肉じゃがや酢の物にドバドバ「すき焼きのたれ」を入れる定食屋? 離婚を切り出した夫を虜にした定食屋を巡る感動の物語
PR 公開日:2024/3/30
すべてにおいてまじめに取り組む、がモットーの沙也加は、夫から唐突に離婚を切りだされる。その理由は、食事をしながら酒を飲むことを好まない自分といると、息が詰まるからだという。夫を虜にしてしまった定食屋「雑」へ沙也加は偵察にいくが……。
『三千円の使い方』や『ランチ酒』シリーズなどで人気の原田ひ香さん。人の心の機微や男女のすれちがい、生きることの哀歓をじっくり、しんみり伝える作風が多くの人に愛されている。本作『定食屋「雑」』(双葉社)の第一話になっているのは、2021年に刊行されたアンソロジー『ほろよい読書』(双葉文庫)に収録されている同名短編。夫との離婚に悩む女性が定食屋で働くうちに、新しい生き方を見つけていく内容だ。2話以降はその続きが描かれた長編となっている。酒の酔いにたとえるなら、短編版の楽しさは“ほろ酔い”で、長編版のこちらは“陶酔”というところだろうか。それぞれに旨みがたっぷり詰まっている。
「雑」の料理の特徴は大雑把で甘みが強いこと。それもそのはず、肉じゃがにも煮っころがしにも酢の物にまで「すき焼きのたれ」で味をつけているからだ。こんな雑な料理に私は負けてしまったのか……とショックを受けるも、もしや夫はこの店で他の女性と出逢ったのかもしれない。それを調べるため(加えて金欠を補うため)「雑」でアルバイトをすることに。
そして、もうひとりの主人公が「雑」の店主の“ぞうさん”こと、みさえだ。料理と同じく大雑把でぶっきらぼう。七十代の老骨に鞭打って一人で店を切り盛りし、不愛想な表情の奥に繊細さを隠している。
対して沙也加は几帳面で、細かいところが気になる性格。町の定食屋で働くどころか、客として「雑」の暖簾をくぐることにすら最初はひるんでいた。雑なぞうさんと細かい沙也加。水と油のようなこの二人、はたしてうまくやっていけるのだろうか……と、読みながらハラハラしてしまうのだが、意外にもいい組み合わせとなってゆく。
おそらくそれは、お互いに距離感を適切に意識して接しあっているからだろう。馴れ馴れしくしすぎず、さりとて気を遣いすぎず。性格だけでなく年齢も生き方もまるで異なるからこそ、そのちがいを踏まえたうえで相手を尊重し、ときにいたわる。こうした人と人の関係を描くのは、この作家の最も得意とするところだ。

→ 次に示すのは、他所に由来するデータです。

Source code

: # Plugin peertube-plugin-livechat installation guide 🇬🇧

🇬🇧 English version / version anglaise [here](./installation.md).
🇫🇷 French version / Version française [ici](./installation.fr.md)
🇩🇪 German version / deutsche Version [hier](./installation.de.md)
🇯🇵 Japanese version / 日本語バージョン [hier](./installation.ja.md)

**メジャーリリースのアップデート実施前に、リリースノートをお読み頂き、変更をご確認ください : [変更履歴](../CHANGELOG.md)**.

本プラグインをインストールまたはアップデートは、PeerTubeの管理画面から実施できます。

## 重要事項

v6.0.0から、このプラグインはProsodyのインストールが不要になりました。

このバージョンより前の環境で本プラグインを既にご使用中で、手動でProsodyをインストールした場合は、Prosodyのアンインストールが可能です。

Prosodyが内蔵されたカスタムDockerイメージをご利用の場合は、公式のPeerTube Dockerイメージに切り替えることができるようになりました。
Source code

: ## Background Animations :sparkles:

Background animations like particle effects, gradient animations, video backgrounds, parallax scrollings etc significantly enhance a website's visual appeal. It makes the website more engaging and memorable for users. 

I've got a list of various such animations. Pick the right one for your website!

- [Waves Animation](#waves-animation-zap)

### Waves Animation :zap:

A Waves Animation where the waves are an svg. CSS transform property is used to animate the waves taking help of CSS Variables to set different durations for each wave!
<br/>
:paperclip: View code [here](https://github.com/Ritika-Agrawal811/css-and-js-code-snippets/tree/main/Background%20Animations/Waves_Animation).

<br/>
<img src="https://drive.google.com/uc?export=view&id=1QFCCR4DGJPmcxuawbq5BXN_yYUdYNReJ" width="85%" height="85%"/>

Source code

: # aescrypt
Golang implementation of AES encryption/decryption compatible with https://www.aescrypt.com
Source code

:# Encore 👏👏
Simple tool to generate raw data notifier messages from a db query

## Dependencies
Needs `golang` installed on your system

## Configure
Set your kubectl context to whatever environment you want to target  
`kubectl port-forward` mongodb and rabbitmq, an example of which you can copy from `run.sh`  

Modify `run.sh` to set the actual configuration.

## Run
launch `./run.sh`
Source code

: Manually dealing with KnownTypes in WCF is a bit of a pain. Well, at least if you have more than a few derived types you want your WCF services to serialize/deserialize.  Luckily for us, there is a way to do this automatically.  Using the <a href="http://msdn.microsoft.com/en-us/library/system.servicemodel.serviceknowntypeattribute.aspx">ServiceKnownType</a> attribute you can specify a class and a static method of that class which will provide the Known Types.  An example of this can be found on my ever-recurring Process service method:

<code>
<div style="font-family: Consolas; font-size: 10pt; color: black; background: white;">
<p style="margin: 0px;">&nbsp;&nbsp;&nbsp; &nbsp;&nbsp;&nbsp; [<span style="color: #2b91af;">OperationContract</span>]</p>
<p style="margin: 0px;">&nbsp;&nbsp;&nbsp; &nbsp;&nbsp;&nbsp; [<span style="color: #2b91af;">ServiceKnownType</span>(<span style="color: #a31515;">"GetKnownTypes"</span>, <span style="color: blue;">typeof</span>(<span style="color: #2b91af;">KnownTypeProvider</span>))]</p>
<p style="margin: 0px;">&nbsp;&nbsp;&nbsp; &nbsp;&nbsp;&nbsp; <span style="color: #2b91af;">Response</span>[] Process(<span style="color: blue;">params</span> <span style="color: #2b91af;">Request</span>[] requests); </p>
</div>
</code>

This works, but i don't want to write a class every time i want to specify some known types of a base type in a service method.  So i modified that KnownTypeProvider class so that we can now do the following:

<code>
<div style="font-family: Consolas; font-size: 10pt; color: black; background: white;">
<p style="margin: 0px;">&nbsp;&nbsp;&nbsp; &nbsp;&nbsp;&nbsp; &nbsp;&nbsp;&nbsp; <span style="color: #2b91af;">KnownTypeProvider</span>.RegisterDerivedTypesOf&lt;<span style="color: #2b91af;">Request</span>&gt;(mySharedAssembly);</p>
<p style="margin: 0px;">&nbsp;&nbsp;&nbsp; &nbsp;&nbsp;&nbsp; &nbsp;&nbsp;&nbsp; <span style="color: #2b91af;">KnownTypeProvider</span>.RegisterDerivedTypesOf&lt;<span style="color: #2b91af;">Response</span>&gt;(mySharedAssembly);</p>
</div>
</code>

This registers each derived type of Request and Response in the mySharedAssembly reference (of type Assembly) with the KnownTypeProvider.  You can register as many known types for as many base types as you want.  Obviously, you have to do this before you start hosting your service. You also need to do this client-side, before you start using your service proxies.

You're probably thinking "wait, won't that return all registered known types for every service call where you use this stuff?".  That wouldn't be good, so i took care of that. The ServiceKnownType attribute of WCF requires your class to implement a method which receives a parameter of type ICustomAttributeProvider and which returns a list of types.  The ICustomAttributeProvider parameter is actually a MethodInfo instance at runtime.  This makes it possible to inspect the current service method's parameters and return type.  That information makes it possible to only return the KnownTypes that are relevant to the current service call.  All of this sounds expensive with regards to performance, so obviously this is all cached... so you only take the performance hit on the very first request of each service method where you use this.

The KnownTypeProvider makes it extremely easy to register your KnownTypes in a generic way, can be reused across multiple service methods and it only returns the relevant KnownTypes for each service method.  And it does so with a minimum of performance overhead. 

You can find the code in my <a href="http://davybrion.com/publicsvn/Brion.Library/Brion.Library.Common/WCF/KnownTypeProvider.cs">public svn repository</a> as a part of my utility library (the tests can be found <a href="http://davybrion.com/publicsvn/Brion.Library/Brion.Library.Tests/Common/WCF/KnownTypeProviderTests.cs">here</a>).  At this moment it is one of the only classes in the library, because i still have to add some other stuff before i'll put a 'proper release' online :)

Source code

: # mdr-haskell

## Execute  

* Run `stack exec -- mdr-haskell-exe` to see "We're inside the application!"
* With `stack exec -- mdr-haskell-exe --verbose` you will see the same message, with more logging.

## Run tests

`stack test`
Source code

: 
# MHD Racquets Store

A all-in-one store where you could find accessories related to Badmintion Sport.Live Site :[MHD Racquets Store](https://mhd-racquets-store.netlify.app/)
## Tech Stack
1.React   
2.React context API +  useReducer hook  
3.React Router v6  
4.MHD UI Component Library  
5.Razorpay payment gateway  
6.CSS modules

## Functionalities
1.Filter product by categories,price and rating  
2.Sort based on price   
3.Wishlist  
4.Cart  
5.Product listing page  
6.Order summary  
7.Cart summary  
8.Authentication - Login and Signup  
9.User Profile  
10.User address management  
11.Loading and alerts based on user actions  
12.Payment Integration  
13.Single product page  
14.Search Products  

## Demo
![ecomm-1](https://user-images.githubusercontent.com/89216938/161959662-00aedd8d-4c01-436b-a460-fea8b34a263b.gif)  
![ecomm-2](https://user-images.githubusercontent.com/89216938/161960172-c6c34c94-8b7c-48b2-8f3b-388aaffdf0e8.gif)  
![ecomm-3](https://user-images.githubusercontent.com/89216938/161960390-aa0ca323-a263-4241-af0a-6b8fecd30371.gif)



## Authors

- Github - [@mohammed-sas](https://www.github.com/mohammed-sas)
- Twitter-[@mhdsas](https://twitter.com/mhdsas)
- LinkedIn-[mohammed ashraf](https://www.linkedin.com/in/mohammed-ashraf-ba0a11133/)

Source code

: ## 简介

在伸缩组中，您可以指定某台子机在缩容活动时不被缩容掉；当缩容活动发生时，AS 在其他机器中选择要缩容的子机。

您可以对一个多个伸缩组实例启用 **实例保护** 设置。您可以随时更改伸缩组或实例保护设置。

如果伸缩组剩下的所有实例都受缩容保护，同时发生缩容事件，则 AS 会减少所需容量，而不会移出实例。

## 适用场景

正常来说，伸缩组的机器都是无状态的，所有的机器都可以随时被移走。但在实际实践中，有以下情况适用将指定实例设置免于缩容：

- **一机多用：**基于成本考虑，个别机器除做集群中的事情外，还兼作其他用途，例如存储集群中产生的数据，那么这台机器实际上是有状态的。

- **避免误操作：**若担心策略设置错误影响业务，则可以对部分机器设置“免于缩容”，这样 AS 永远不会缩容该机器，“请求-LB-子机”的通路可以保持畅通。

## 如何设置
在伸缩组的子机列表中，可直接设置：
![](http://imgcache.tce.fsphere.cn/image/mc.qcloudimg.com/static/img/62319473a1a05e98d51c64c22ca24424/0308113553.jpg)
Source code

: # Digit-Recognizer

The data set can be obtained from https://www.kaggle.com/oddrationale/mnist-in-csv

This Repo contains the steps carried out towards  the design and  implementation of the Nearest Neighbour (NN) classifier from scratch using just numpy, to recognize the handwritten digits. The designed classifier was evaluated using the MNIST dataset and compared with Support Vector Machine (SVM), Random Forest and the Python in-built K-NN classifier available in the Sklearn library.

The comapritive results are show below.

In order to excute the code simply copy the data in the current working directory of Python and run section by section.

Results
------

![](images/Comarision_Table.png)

物語を彩る数々の料理がまた存在感を出している。コロッケにトンカツ、から揚げといった定食屋の定番メニューが各章の柱となって、大事な役目を務めている。大雑把なようでいて、ちゃんとコツを押さえて作るぞうさんから沙也加は料理だけでなく、いろいろなものを吸収する。
沙也加の結婚生活の行方、ぞうさんの歩んできた歴史、「雑」の常連客の事情。さまざまなドラマを経て、終盤で「雑」はコロナ禍という大きな危機を迎える。精神的にも経済的にも年齢的にも、これ以上続けるのは難しいかもしれない――と、心が折れそうになるぞうさんを沙也加は支える。このくだりがほんとうに感動的で胸に沁みる。
夫の心離れを探るために近づいたにすぎなかった場末の定食屋と、そこの店主。なのに、いつの間にか自分にとって大切な場所、大切な人になっているというふしぎ。人と人の縁はふしぎで尊い。だから人生は楽しい。おもしろい。そんな、ささやかだけど力強い人生賛歌の物語だ。